━━━━━ Records

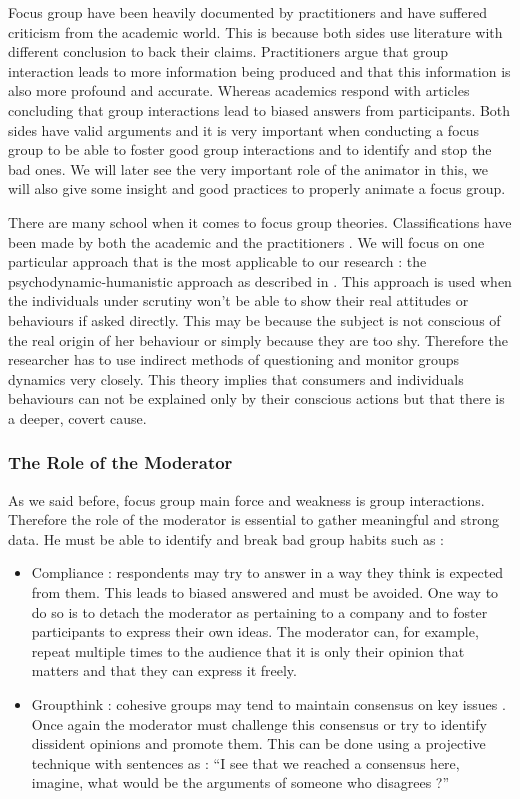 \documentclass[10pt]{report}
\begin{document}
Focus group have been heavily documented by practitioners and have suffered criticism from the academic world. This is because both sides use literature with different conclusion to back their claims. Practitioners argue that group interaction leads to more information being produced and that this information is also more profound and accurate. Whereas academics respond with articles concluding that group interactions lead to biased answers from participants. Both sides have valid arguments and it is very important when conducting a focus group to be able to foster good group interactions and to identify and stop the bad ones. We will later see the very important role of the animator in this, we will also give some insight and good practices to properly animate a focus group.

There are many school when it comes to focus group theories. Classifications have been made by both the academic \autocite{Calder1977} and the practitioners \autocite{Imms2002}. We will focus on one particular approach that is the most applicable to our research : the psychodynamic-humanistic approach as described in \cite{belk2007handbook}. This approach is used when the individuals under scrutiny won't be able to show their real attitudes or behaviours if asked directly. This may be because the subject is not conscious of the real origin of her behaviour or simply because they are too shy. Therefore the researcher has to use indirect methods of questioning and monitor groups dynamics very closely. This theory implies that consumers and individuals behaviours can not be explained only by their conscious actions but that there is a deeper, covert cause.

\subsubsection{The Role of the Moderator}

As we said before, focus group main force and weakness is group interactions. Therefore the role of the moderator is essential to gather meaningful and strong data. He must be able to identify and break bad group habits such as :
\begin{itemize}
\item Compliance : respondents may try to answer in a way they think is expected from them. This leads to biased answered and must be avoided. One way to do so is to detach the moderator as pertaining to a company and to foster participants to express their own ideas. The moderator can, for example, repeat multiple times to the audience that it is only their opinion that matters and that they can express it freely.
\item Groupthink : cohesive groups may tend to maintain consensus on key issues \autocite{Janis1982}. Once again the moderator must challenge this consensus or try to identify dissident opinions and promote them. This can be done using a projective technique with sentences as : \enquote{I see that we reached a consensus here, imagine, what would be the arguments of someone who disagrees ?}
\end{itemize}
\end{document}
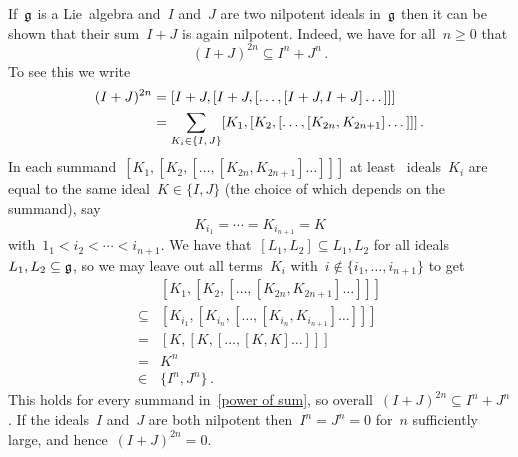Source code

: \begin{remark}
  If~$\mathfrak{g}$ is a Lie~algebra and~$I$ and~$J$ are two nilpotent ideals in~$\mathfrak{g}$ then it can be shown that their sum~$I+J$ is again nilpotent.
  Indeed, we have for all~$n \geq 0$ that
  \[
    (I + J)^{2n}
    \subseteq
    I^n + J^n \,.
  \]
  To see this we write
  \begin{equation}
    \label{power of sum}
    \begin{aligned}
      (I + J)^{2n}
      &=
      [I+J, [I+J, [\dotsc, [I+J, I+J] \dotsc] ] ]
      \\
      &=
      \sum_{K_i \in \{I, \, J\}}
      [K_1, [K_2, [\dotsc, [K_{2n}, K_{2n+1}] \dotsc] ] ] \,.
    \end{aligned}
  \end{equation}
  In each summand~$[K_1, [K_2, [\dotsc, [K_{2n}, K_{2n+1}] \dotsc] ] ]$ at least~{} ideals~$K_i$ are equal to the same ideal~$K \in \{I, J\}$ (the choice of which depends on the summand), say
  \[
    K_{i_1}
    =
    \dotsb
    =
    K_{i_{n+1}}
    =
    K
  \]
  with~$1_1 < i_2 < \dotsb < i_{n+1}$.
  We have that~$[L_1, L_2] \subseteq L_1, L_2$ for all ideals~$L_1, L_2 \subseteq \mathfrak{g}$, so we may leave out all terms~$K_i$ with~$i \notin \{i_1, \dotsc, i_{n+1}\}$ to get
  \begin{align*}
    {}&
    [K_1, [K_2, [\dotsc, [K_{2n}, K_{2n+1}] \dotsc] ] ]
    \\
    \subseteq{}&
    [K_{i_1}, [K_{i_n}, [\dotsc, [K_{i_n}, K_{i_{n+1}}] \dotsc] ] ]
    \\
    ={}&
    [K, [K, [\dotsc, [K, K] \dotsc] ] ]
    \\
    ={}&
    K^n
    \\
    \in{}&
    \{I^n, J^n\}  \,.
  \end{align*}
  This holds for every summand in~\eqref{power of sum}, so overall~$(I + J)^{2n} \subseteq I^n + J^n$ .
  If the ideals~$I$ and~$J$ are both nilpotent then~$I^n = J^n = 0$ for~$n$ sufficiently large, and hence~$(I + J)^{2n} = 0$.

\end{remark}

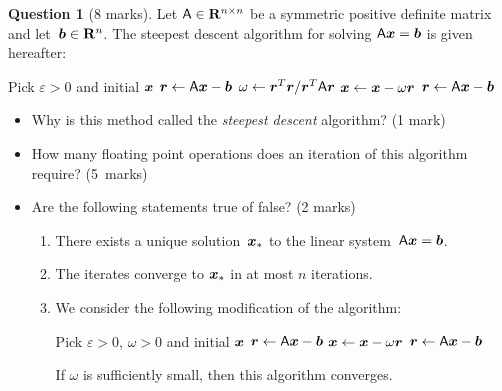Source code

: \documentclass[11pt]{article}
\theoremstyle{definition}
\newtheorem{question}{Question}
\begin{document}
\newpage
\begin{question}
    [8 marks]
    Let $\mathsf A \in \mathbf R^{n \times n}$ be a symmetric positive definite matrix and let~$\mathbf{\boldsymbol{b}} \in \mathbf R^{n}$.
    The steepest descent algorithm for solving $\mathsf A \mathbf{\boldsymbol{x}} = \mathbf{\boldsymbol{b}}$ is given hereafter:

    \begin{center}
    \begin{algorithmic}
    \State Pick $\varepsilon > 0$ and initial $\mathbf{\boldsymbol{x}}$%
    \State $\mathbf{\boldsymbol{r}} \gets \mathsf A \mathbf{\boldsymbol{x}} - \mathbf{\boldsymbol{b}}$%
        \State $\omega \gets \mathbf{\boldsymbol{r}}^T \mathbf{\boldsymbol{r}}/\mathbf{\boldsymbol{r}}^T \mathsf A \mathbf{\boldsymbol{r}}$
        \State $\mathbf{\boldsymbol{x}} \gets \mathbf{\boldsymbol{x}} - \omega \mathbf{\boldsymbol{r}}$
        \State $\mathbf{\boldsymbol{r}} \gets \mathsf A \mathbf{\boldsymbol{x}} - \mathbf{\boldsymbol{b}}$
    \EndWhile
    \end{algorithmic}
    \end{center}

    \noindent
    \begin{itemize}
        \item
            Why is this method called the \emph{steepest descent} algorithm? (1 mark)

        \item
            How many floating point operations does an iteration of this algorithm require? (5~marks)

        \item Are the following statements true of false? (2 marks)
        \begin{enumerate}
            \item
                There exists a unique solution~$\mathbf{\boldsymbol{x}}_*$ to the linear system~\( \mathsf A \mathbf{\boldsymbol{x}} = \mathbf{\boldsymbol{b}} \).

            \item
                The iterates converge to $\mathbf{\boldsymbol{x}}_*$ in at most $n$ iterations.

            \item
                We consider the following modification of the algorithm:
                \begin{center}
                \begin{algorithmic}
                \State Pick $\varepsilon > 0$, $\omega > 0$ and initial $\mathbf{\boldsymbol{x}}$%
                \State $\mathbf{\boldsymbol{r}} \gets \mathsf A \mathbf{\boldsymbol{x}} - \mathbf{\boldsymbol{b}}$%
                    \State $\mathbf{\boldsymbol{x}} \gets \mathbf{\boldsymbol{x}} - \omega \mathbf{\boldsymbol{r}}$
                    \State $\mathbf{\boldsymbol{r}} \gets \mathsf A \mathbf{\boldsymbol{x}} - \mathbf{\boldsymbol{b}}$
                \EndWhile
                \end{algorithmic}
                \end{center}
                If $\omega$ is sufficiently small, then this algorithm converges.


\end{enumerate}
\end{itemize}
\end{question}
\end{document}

━━━━━━━━━━

**Problem to work on**
For this exercise, write out the listing verbatim and leave every image out.

**Answer**
 \documentclass[10pt]{report}
\begin{document}
Focus group have been heavily documented by practitioners and have suffered criticism from the academic world. This is because both sides use literature with different conclusion to back their claims. Practitioners argue that group interaction leads to more information being produced and that this information is also more profound and accurate. Whereas academics respond with articles concluding that group interactions lead to biased answers from participants. Both sides have valid arguments and it is very important when conducting a focus group to be able to foster good group interactions and to identify and stop the bad ones. We will later see the very important role of the animator in this, we will also give some insight and good practices to properly animate a focus group.

There are many school when it comes to focus group theories. Classifications have been made by both the academic \autocite{Calder1977} and the practitioners \autocite{Imms2002}. We will focus on one particular approach that is the most applicable to our research : the psychodynamic-humanistic approach as described in \cite{belk2007handbook}. This approach is used when the individuals under scrutiny won't be able to show their real attitudes or behaviours if asked directly. This may be because the subject is not conscious of the real origin of her behaviour or simply because they are too shy. Therefore the researcher has to use indirect methods of questioning and monitor groups dynamics very closely. This theory implies that consumers and individuals behaviours can not be explained only by their conscious actions but that there is a deeper, covert cause.

\subsubsection{The Role of the Moderator}

As we said before, focus group main force and weakness is group interactions. Therefore the role of the moderator is essential to gather meaningful and strong data. He must be able to identify and break bad group habits such as :
\begin{itemize}
\item Compliance : respondents may try to answer in a way they think is expected from them. This leads to biased answered and must be avoided. One way to do so is to detach the moderator as pertaining to a company and to foster participants to express their own ideas. The moderator can, for example, repeat multiple times to the audience that it is only their opinion that matters and that they can express it freely.
\item Groupthink : cohesive groups may tend to maintain consensus on key issues \autocite{Janis1982}. Once again the moderator must challenge this consensus or try to identify dissident opinions and promote them. This can be done using a projective technique with sentences as : \enquote{I see that we reached a consensus here, imagine, what would be the arguments of someone who disagrees ?}
\end{itemize}
\end{document}
Source code

: \begin{remark}
  If~$\mathfrak{g}$ is a Lie~algebra and~$I$ and~$J$ are two nilpotent ideals in~$\mathfrak{g}$ then it can be shown that their sum~$I+J$ is again nilpotent.
  Indeed, we have for all~$n \geq 0$ that
  \[
    (I + J)^{2n}
    \subseteq
    I^n + J^n \,.
  \]
  To see this we write
  \begin{equation}
    \label{power of sum}
    \begin{aligned}
      (I + J)^{2n}
      &=
      [I+J, [I+J, [\dotsc, [I+J, I+J] \dotsc] ] ]
      \\
      &=
      \sum_{K_i \in \{I, \, J\}}
      [K_1, [K_2, [\dotsc, [K_{2n}, K_{2n+1}] \dotsc] ] ] \,.
    \end{aligned}
  \end{equation}
  In each summand~$[K_1, [K_2, [\dotsc, [K_{2n}, K_{2n+1}] \dotsc] ] ]$ at least~{} ideals~$K_i$ are equal to the same ideal~$K \in \{I, J\}$ (the choice of which depends on the summand), say
  \[
    K_{i_1}
    =
    \dotsb
    =
    K_{i_{n+1}}
    =
    K
  \]
  with~$1_1 < i_2 < \dotsb < i_{n+1}$.
  We have that~$[L_1, L_2] \subseteq L_1, L_2$ for all ideals~$L_1, L_2 \subseteq \mathfrak{g}$, so we may leave out all terms~$K_i$ with~$i \notin \{i_1, \dotsc, i_{n+1}\}$ to get
  \begin{align*}
    {}&
    [K_1, [K_2, [\dotsc, [K_{2n}, K_{2n+1}] \dotsc] ] ]
    \\
    \subseteq{}&
    [K_{i_1}, [K_{i_n}, [\dotsc, [K_{i_n}, K_{i_{n+1}}] \dotsc] ] ]
    \\
    ={}&
    [K, [K, [\dotsc, [K, K] \dotsc] ] ]
    \\
    ={}&
    K^n
    \\
    \in{}&
    \{I^n, J^n\}  \,.
  \end{align*}
  This holds for every summand in~\eqref{power of sum}, so overall~$(I + J)^{2n} \subseteq I^n + J^n$ .
  If the ideals~$I$ and~$J$ are both nilpotent then~$I^n = J^n = 0$ for~$n$ sufficiently large, and hence~$(I + J)^{2n} = 0$.

\end{remark}

Source code

: \documentclass[11pt]{article}
\theoremstyle{definition}
\newtheorem{question}{Question}
\begin{document}
\newpage
\begin{question}
    [8 marks]
    Let $\mathsf A \in \mathbf R^{n \times n}$ be a symmetric positive definite matrix and let~$\mathbf{\boldsymbol{b}} \in \mathbf R^{n}$.
    The steepest descent algorithm for solving $\mathsf A \mathbf{\boldsymbol{x}} = \mathbf{\boldsymbol{b}}$ is given hereafter:

    \begin{center}
    \begin{algorithmic}
    \State Pick $\varepsilon > 0$ and initial $\mathbf{\boldsymbol{x}}$%
    \State $\mathbf{\boldsymbol{r}} \gets \mathsf A \mathbf{\boldsymbol{x}} - \mathbf{\boldsymbol{b}}$%
        \State $\omega \gets \mathbf{\boldsymbol{r}}^T \mathbf{\boldsymbol{r}}/\mathbf{\boldsymbol{r}}^T \mathsf A \mathbf{\boldsymbol{r}}$
        \State $\mathbf{\boldsymbol{x}} \gets \mathbf{\boldsymbol{x}} - \omega \mathbf{\boldsymbol{r}}$
        \State $\mathbf{\boldsymbol{r}} \gets \mathsf A \mathbf{\boldsymbol{x}} - \mathbf{\boldsymbol{b}}$
    \EndWhile
    \end{algorithmic}
    \end{center}

    \noindent
    \begin{itemize}
        \item
            Why is this method called the \emph{steepest descent} algorithm? (1 mark)

        \item
            How many floating point operations does an iteration of this algorithm require? (5~marks)

        \item Are the following statements true of false? (2 marks)
        \begin{enumerate}
            \item
                There exists a unique solution~$\mathbf{\boldsymbol{x}}_*$ to the linear system~\( \mathsf A \mathbf{\boldsymbol{x}} = \mathbf{\boldsymbol{b}} \).

            \item
                The iterates converge to $\mathbf{\boldsymbol{x}}_*$ in at most $n$ iterations.

            \item
                We consider the following modification of the algorithm:
                \begin{center}
                \begin{algorithmic}
                \State Pick $\varepsilon > 0$, $\omega > 0$ and initial $\mathbf{\boldsymbol{x}}$%
                \State $\mathbf{\boldsymbol{r}} \gets \mathsf A \mathbf{\boldsymbol{x}} - \mathbf{\boldsymbol{b}}$%
                    \State $\mathbf{\boldsymbol{x}} \gets \mathbf{\boldsymbol{x}} - \omega \mathbf{\boldsymbol{r}}$
                    \State $\mathbf{\boldsymbol{r}} \gets \mathsf A \mathbf{\boldsymbol{x}} - \mathbf{\boldsymbol{b}}$
                \EndWhile
                \end{algorithmic}
                \end{center}
                If $\omega$ is sufficiently small, then this algorithm converges.


\end{enumerate}
\end{itemize}
\end{question}
\end{document}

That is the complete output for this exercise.